WHAT THE EXERCISE ASKS: An exact copy of the entries below is required, with all pictures removed.

════════

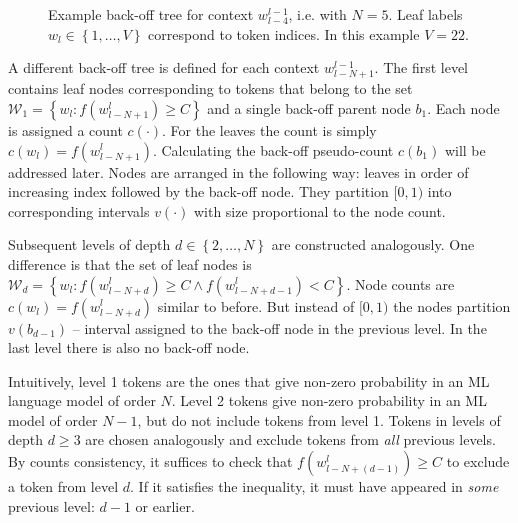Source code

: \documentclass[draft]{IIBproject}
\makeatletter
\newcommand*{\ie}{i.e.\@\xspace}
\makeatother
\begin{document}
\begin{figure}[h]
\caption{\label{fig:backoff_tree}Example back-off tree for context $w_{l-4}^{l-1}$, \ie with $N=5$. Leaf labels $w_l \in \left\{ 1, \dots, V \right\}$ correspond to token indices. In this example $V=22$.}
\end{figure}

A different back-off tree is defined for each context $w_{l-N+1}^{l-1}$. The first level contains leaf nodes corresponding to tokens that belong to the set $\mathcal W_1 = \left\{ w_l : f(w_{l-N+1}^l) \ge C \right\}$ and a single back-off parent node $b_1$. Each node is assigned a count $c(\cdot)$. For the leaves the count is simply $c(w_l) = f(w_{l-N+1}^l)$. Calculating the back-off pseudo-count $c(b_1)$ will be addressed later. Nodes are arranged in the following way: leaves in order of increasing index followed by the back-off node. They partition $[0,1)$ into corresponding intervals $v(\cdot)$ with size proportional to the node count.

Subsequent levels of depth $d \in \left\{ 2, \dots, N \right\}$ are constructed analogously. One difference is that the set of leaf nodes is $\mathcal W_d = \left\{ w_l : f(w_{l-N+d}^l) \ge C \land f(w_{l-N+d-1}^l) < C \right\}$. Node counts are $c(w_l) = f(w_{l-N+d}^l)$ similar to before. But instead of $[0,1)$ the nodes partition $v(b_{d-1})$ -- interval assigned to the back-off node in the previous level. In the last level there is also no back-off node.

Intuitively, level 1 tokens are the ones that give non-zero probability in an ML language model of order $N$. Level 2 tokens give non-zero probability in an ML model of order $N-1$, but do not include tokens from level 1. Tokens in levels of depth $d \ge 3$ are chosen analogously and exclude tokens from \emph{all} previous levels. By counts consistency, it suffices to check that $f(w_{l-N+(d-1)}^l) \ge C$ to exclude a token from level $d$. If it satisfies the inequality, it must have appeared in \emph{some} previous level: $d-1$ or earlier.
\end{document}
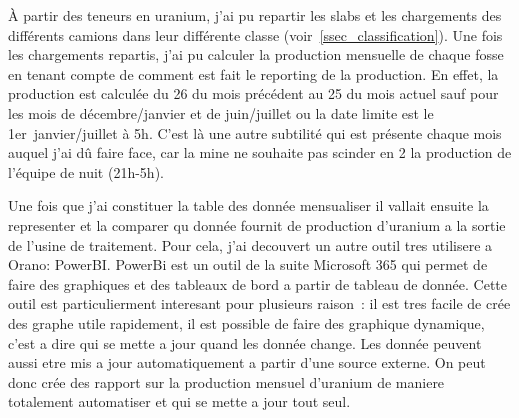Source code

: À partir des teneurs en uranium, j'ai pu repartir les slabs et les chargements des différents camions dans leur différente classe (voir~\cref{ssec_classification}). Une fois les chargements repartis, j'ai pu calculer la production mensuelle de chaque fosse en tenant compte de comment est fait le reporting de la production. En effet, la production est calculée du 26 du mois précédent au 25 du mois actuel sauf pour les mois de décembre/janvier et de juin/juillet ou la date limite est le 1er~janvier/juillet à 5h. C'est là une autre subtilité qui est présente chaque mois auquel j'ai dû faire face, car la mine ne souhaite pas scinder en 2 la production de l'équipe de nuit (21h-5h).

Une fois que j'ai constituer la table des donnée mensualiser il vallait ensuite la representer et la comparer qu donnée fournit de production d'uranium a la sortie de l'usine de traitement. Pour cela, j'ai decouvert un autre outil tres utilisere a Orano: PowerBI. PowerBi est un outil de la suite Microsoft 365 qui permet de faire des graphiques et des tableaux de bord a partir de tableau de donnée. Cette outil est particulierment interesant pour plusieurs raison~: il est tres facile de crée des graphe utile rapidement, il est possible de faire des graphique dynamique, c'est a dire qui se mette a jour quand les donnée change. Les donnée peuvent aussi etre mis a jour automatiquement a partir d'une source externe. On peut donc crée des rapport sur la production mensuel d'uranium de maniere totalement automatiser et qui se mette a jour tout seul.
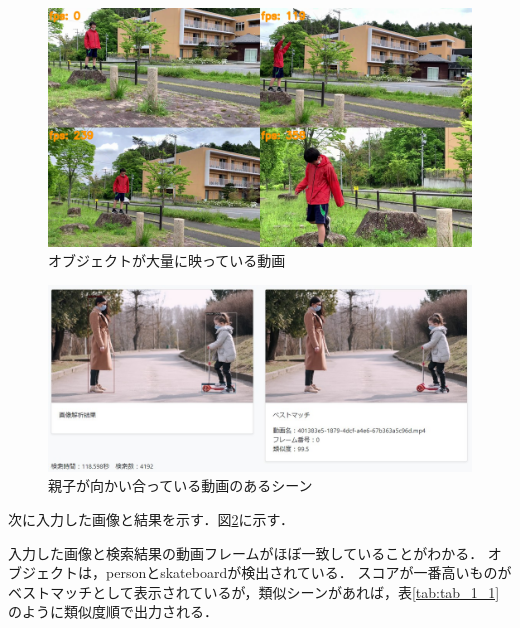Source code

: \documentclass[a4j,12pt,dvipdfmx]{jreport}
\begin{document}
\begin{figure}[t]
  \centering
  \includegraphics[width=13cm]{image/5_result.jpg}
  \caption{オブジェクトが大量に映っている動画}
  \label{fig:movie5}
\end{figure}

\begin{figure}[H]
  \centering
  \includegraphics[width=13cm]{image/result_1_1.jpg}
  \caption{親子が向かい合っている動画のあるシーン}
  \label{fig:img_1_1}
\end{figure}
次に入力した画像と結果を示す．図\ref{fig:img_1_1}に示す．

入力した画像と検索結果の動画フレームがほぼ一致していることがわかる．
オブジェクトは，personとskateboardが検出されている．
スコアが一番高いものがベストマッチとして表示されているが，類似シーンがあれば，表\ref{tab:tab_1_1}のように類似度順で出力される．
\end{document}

════════

EXERCISE ANSWER:
Source code

: \documentclass[draft]{IIBproject}
\makeatletter
\newcommand*{\ie}{i.e.\@\xspace}
\makeatother
\begin{document}
\begin{figure}[h]
\caption{\label{fig:backoff_tree}Example back-off tree for context $w_{l-4}^{l-1}$, \ie with $N=5$. Leaf labels $w_l \in \left\{ 1, \dots, V \right\}$ correspond to token indices. In this example $V=22$.}
\end{figure}

A different back-off tree is defined for each context $w_{l-N+1}^{l-1}$. The first level contains leaf nodes corresponding to tokens that belong to the set $\mathcal W_1 = \left\{ w_l : f(w_{l-N+1}^l) \ge C \right\}$ and a single back-off parent node $b_1$. Each node is assigned a count $c(\cdot)$. For the leaves the count is simply $c(w_l) = f(w_{l-N+1}^l)$. Calculating the back-off pseudo-count $c(b_1)$ will be addressed later. Nodes are arranged in the following way: leaves in order of increasing index followed by the back-off node. They partition $[0,1)$ into corresponding intervals $v(\cdot)$ with size proportional to the node count.

Subsequent levels of depth $d \in \left\{ 2, \dots, N \right\}$ are constructed analogously. One difference is that the set of leaf nodes is $\mathcal W_d = \left\{ w_l : f(w_{l-N+d}^l) \ge C \land f(w_{l-N+d-1}^l) < C \right\}$. Node counts are $c(w_l) = f(w_{l-N+d}^l)$ similar to before. But instead of $[0,1)$ the nodes partition $v(b_{d-1})$ -- interval assigned to the back-off node in the previous level. In the last level there is also no back-off node.

Intuitively, level 1 tokens are the ones that give non-zero probability in an ML language model of order $N$. Level 2 tokens give non-zero probability in an ML model of order $N-1$, but do not include tokens from level 1. Tokens in levels of depth $d \ge 3$ are chosen analogously and exclude tokens from \emph{all} previous levels. By counts consistency, it suffices to check that $f(w_{l-N+(d-1)}^l) \ge C$ to exclude a token from level $d$. If it satisfies the inequality, it must have appeared in \emph{some} previous level: $d-1$ or earlier.
\end{document}
Source code

: À partir des teneurs en uranium, j'ai pu repartir les slabs et les chargements des différents camions dans leur différente classe (voir~\cref{ssec_classification}). Une fois les chargements repartis, j'ai pu calculer la production mensuelle de chaque fosse en tenant compte de comment est fait le reporting de la production. En effet, la production est calculée du 26 du mois précédent au 25 du mois actuel sauf pour les mois de décembre/janvier et de juin/juillet ou la date limite est le 1er~janvier/juillet à 5h. C'est là une autre subtilité qui est présente chaque mois auquel j'ai dû faire face, car la mine ne souhaite pas scinder en 2 la production de l'équipe de nuit (21h-5h).

Une fois que j'ai constituer la table des donnée mensualiser il vallait ensuite la representer et la comparer qu donnée fournit de production d'uranium a la sortie de l'usine de traitement. Pour cela, j'ai decouvert un autre outil tres utilisere a Orano: PowerBI. PowerBi est un outil de la suite Microsoft 365 qui permet de faire des graphiques et des tableaux de bord a partir de tableau de donnée. Cette outil est particulierment interesant pour plusieurs raison~: il est tres facile de crée des graphe utile rapidement, il est possible de faire des graphique dynamique, c'est a dire qui se mette a jour quand les donnée change. Les donnée peuvent aussi etre mis a jour automatiquement a partir d'une source externe. On peut donc crée des rapport sur la production mensuel d'uranium de maniere totalement automatiser et qui se mette a jour tout seul.
Source code

: \documentclass[a4j,12pt,dvipdfmx]{jreport}
\begin{document}
\begin{figure}[t]
  \centering
  \includegraphics[width=13cm]{image/5_result.jpg}
  \caption{オブジェクトが大量に映っている動画}
  \label{fig:movie5}
\end{figure}

\begin{figure}[H]
  \centering
  \includegraphics[width=13cm]{image/result_1_1.jpg}
  \caption{親子が向かい合っている動画のあるシーン}
  \label{fig:img_1_1}
\end{figure}
次に入力した画像と結果を示す．図\ref{fig:img_1_1}に示す．

入力した画像と検索結果の動画フレームがほぼ一致していることがわかる．
オブジェクトは，personとskateboardが検出されている．
スコアが一番高いものがベストマッチとして表示されているが，類似シーンがあれば，表\ref{tab:tab_1_1}のように類似度順で出力される．
\end{document}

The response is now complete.